Die Charta der Vielfalt regt zum Umdenken an
Franzi von Kempis
Vielfalt braucht Demokratie und Demokratie lebt von Vielfalt. In Zeiten, in denen diese Grundsätze auf dem Prüfstand stehen, wird eine entscheidende Frage immer lauter: Wer übernimmt die Verantwortung, sich für sie einzusetzen? Gerade am Arbeitsplatz ist dies eine wichtige Frage – denn wo sonst treffen Menschen mit so unterschiedlichen Hintergründen, Lebensentwürfen und Erfahrungen aufeinander? Aktuell arbeiten in Deutschland fünf Generationen zusammen. Davon werden allein in den kommenden zehn Jahren voraussichtlich 7,3 Millionen Arbeitnehmende in Rente gehen. Der akute Arbeitskräftemangel sorgt dafür, dass Arbeitgebende sich in Zukunft noch stärker mit ihren eigenen Vorurteilen im Recruiting auseinandersetzen müssen, um qualifizierte Mitarbeitende zu finden. Der Begriff „Vielfalt“ ist darum in vielen Unternehmen präsent – ein diskriminierungsfreies Arbeitsumfeld für alle Beschäftigten ist aber längst nicht selbstverständlich. Auch weil oft Wissen und Ideen fehlen, wie positive Veränderung im Arbeitsalltag angeschoben werden kann. Hier setzt der Verein Charta der Vielfalt an: Als bundesweit größte Arbeitgebendeninitiative für Vielfalt liefert der Verein Informationen, Projekte und Handlungsmaßnahmen, um den Einsatz für Vielfalt in der Arbeitswelt zu fördern.
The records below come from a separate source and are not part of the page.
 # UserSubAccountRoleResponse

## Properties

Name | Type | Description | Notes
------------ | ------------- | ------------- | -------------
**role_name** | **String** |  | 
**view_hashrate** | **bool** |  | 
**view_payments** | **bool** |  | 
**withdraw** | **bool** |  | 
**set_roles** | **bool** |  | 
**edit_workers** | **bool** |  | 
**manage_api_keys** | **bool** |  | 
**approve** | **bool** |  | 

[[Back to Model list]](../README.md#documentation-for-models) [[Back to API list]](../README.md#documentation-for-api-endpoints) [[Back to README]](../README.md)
Alle Mitarbeitenden sollen Wertschätzung erfahren – unabhängig von Alter, ethnischer Herkunft und Nationalität, Geschlecht und geschlechtlicher Identität, körperlichen und geistigen Fähigkeiten, Religion und Weltanschauung, sexueller Orientierung und sozialer Herkunft. Das Herzstück der Initiative ist eine Urkunde, die Charta der Vielfalt. Sie ist eine Selbstverpflichtung der Unterzeichnenden, Vielfalt und Wertschätzung in der Arbeitswelt zu fördern. Bislang haben mehr als 5.000 Organisationen deutschlandweit die Urkunde unterzeichnet.
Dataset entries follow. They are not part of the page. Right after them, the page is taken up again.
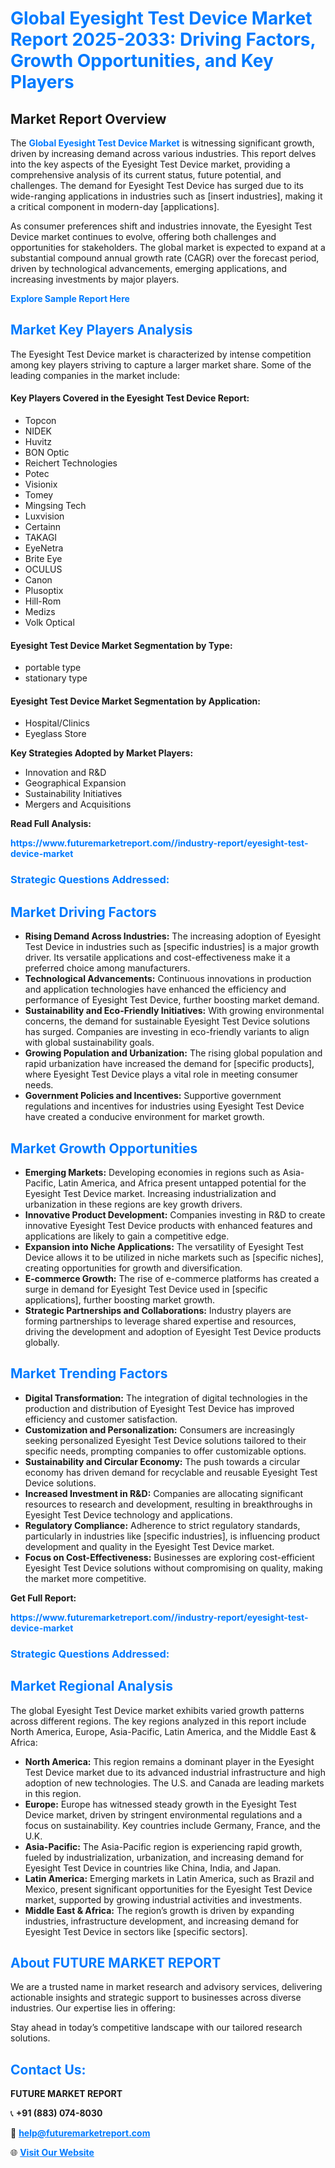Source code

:<h1 style="color: #007BFF;">Global Eyesight Test Device Market Report 2025-2033: Driving Factors, Growth Opportunities, and Key Players</h1>

<section id="overview">
<h2>Market Report Overview</h2>
<p>The <a href="https://www.futuremarketreport.com//industry-report/eyesight-test-device-market" style="color: #007BFF; text-decoration: none;"><strong>Global Eyesight Test Device Market</strong></a> is witnessing significant growth, driven by increasing demand across various industries. This report delves into the key aspects of the Eyesight Test Device market, providing a comprehensive analysis of its current status, future potential, and challenges. The demand for Eyesight Test Device has surged due to its wide-ranging applications in industries such as [insert industries], making it a critical component in modern-day [applications].</p>
<p>As consumer preferences shift and industries innovate, the Eyesight Test Device market continues to evolve, offering both challenges and opportunities for stakeholders. The global market is expected to expand at a substantial compound annual growth rate (CAGR) over the forecast period, driven by technological advancements, emerging applications, and increasing investments by major players.</p>
</section>

<section id="overview">
<p><a href="https://www.futuremarketreport.com//request-sample/reportId=60870" style="color: #007BFF; text-decoration: none;"><strong>Explore Sample Report Here</strong></a></p>
</section>

<section id="key-players">
<h2 style="color: #007BFF;">Market Key Players Analysis</h2>
<p>The Eyesight Test Device market is characterized by intense competition among key players striving to capture a larger market share. Some of the leading companies in the market include:</p>
<h4>Key Players Covered in the Eyesight Test Device Report:</h4>
<ul><li>Topcon</li><li>NIDEK</li><li>Huvitz</li><li>BON Optic</li><li>Reichert Technologies</li><li>Potec</li><li>Visionix</li><li>Tomey</li><li>Mingsing Tech</li><li>Luxvision</li><li>Certainn</li><li>TAKAGI</li><li>EyeNetra</li><li>Brite Eye</li><li>OCULUS</li><li>Canon</li><li>Plusoptix</li><li>Hill-Rom</li><li>Medizs</li><li>Volk Optical</li></ul>
<h4>Eyesight Test Device Market Segmentation by Type:</h4>
<ul><li>portable type</li><li>stationary type</li></ul>

<h4>Eyesight Test Device Market Segmentation by Application:</h4>
<ul><li>Hospital/Clinics</li><li>Eyeglass Store</li></ul>
<p><strong>Key Strategies Adopted by Market Players:</strong></p>
<ul>
<li>Innovation and R&D</li>
<li>Geographical Expansion</li>
<li>Sustainability Initiatives</li>
<li>Mergers and Acquisitions</li>
</ul>
</section>

<section>
<p><strong>Read Full Analysis: </strong></p><a href="https://www.futuremarketreport.com//industry-report/eyesight-test-device-market" style="color: #007BFF; text-decoration: none;"><strong>https://www.futuremarketreport.com//industry-report/eyesight-test-device-market</strong></a>
<h3 style="color: #007BFF;">Strategic Questions Addressed:</h3>
</section>

<section id="driving-factors">
<h2 style="color: #007BFF;">Market Driving Factors</h2>
<ul>
<li><strong>Rising Demand Across Industries:</strong> The increasing adoption of Eyesight Test Device in industries such as [specific industries] is a major growth driver. Its versatile applications and cost-effectiveness make it a preferred choice among manufacturers.</li>
<li><strong>Technological Advancements:</strong> Continuous innovations in production and application technologies have enhanced the efficiency and performance of Eyesight Test Device, further boosting market demand.</li>
<li><strong>Sustainability and Eco-Friendly Initiatives:</strong> With growing environmental concerns, the demand for sustainable Eyesight Test Device solutions has surged. Companies are investing in eco-friendly variants to align with global sustainability goals.</li>
<li><strong>Growing Population and Urbanization:</strong> The rising global population and rapid urbanization have increased the demand for [specific products], where Eyesight Test Device plays a vital role in meeting consumer needs.</li>
<li><strong>Government Policies and Incentives:</strong> Supportive government regulations and incentives for industries using Eyesight Test Device have created a conducive environment for market growth.</li>
</ul>
</section>

<section id="growth-opportunities">
<h2 style="color: #007BFF;">Market Growth Opportunities</h2>
<ul>
<li><strong>Emerging Markets:</strong> Developing economies in regions such as Asia-Pacific, Latin America, and Africa present untapped potential for the Eyesight Test Device market. Increasing industrialization and urbanization in these regions are key growth drivers.</li>
<li><strong>Innovative Product Development:</strong> Companies investing in R&D to create innovative Eyesight Test Device products with enhanced features and applications are likely to gain a competitive edge.</li>
<li><strong>Expansion into Niche Applications:</strong> The versatility of Eyesight Test Device allows it to be utilized in niche markets such as [specific niches], creating opportunities for growth and diversification.</li>
<li><strong>E-commerce Growth:</strong> The rise of e-commerce platforms has created a surge in demand for Eyesight Test Device used in [specific applications], further boosting market growth.</li>
<li><strong>Strategic Partnerships and Collaborations:</strong> Industry players are forming partnerships to leverage shared expertise and resources, driving the development and adoption of Eyesight Test Device products globally.</li>
</ul>
</section>

<section id="trending-factors">
<h2 style="color: #007BFF;">Market Trending Factors</h2>
<ul>
<li><strong>Digital Transformation:</strong> The integration of digital technologies in the production and distribution of Eyesight Test Device has improved efficiency and customer satisfaction.</li>
<li><strong>Customization and Personalization:</strong> Consumers are increasingly seeking personalized Eyesight Test Device solutions tailored to their specific needs, prompting companies to offer customizable options.</li>
<li><strong>Sustainability and Circular Economy:</strong> The push towards a circular economy has driven demand for recyclable and reusable Eyesight Test Device solutions.</li>
<li><strong>Increased Investment in R&D:</strong> Companies are allocating significant resources to research and development, resulting in breakthroughs in Eyesight Test Device technology and applications.</li>
<li><strong>Regulatory Compliance:</strong> Adherence to strict regulatory standards, particularly in industries like [specific industries], is influencing product development and quality in the Eyesight Test Device market.</li>
<li><strong>Focus on Cost-Effectiveness:</strong> Businesses are exploring cost-efficient Eyesight Test Device solutions without compromising on quality, making the market more competitive.</li>
</ul>
</section>

<section>
<p><strong>Get Full Report: </strong></p><a href="https://www.futuremarketreport.com//industry-report/eyesight-test-device-market" style="color: #007BFF; text-decoration: none;"><strong>https://www.futuremarketreport.com//industry-report/eyesight-test-device-market</strong></a>
<h3 style="color: #007BFF;">Strategic Questions Addressed:</h3>
</section>


<section id="regional-analysis">
<h2 style="color: #007BFF;">Market Regional Analysis</h2>
<p>The global Eyesight Test Device market exhibits varied growth patterns across different regions. The key regions analyzed in this report include North America, Europe, Asia-Pacific, Latin America, and the Middle East & Africa:</p>
<ul>
<li><strong>North America:</strong> This region remains a dominant player in the Eyesight Test Device market due to its advanced industrial infrastructure and high adoption of new technologies. The U.S. and Canada are leading markets in this region.</li>
<li><strong>Europe:</strong> Europe has witnessed steady growth in the Eyesight Test Device market, driven by stringent environmental regulations and a focus on sustainability. Key countries include Germany, France, and the U.K.</li>
<li><strong>Asia-Pacific:</strong> The Asia-Pacific region is experiencing rapid growth, fueled by industrialization, urbanization, and increasing demand for Eyesight Test Device in countries like China, India, and Japan.</li>
<li><strong>Latin America:</strong> Emerging markets in Latin America, such as Brazil and Mexico, present significant opportunities for the Eyesight Test Device market, supported by growing industrial activities and investments.</li>
<li><strong>Middle East & Africa:</strong> The region’s growth is driven by expanding industries, infrastructure development, and increasing demand for Eyesight Test Device in sectors like [specific sectors].</li>
</ul>
</section>

<footer>
<h2 style="color: #007BFF;">About FUTURE MARKET REPORT</h2>
<p>We are a trusted name in market research and advisory services, delivering actionable insights and strategic support to businesses across diverse industries. Our expertise lies in offering:</p>

<p>Stay ahead in today’s competitive landscape with our tailored research solutions.</p>

<h2 style="color: #007BFF;">Contact Us:</h2>
<p><strong>FUTURE MARKET REPORT</strong></p>
<p>📞 <strong>+91 (883) 074-8030</strong></p>
<p>📧 <strong><a href="mailto:help@futuremarketreport.com" style="color: #007BFF;">help@futuremarketreport.com</a></strong></p>
<p>🌐 <strong><a href="https://www.futuremarketreport.com/" style="color: #007BFF;">Visit Our Website</a></strong></p>
</footer>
Wer auf vielfältige Belegschaften setzt, legt einen wichtigen Grundstein für die Zukunftsfähigkeit des eigenen Unternehmens. Diversity Management bedeutet, die Vielfalt der eigenen Mitarbeitenden nicht nur zu erkennen, sondern auch als besondere Stärken wertzuschätzen. Und der Einsatz für Diversity macht sich bezahlt: 94 Prozent der Befragten einer PageGroup-Studie (2021) gaben an, das Thema Diversity Management sei wichtig für den weltweiten Unternehmenserfolg. Neben Personalgewinnung und -bindung gehe es auch darum, Kosten von Fehlzeiten oder Fluktuation zu minimieren. Zahlreiche Studien belegen zudem, dass divers zusammengesetzte Teams kreativere Ideen und Lösungen entwickeln. Sie bringen unterschiedliche Sichtweisen ein, die oft schneller zu Ergebnissen und innovativen Produkten führen. Auch im Marketing zeigen sich die positiven Effekte, denn vielfältige Belegschaften können sich besser auf unterschiedliche Zielgruppen und internationale Märkte einstellen.
Diese Vorteile lassen sich auch auf den Kultursektor übertragen. Fragen Sie sich: Wie schaffen wir eine Arbeitsumgebung, in der unsere Beschäftigten ihr volles Potenzial ausleben können? Welche Bedürfnisse gibt es in der Belegschaft und wer ist für ihre Anliegen ansprechbar? Wie kann Vielfalt strukturell und nachhaltig im Arbeitskontext mitgedacht werden? Wie so oft ist auch hier am wichtigsten, einen Anfang zu finden und dranzubleiben. Eine Möglichkeit, um ins Handeln zu kommen, ist die Teilnahme am Deutschen Diversity-Tag am 28. Mai. Dieses Projekt des Charta der Vielfalt e. V. bietet den Rahmen und viele Ideen für erste eigene Aktionen, um sich nach innen und nach außen dem Thema zu nähern. Jährlich zeigen dabei Hunderte Organisationen, was Vielfalt für sie bedeutet. Unter dem diesjährigen Motto „Stimme Für Vielfalt“ geht es um nichts weniger als ein klares Zeichen für die Relevanz von Vielfalt in unserer Demokratie.
Der Einsatz zahlreicher Organisationen in Deutschland macht deutlich: Diversity Management lohnt sich. Flexibilität und Offenheit sind Erfolgsfaktoren, mit deren Hilfe Unternehmen auf Veränderungsdruck durch gesellschaftlichen Wandel und globale Trends reagieren. Reden wir über Verantwortung, zeigt sich: Arbeitgebende sind nicht nur Wirtschaftsakteure, sondern auch ein Teil der Gesellschaft. In Anbetracht der aktuellen gesellschaftlichen Spannungen leisten sie gerade jetzt einen wichtigen Beitrag, indem sie Stellung beziehen und sich für diese Vielfalt einsetzen. Denn auch das ist Diversity Management.
Franzi von Kempis ist Geschäftsführerin des Charta der Vielfalt e. V., Journalistin und Autorin.
Dieser Text ist zuerst erschienen in Politik & Kultur 04/24.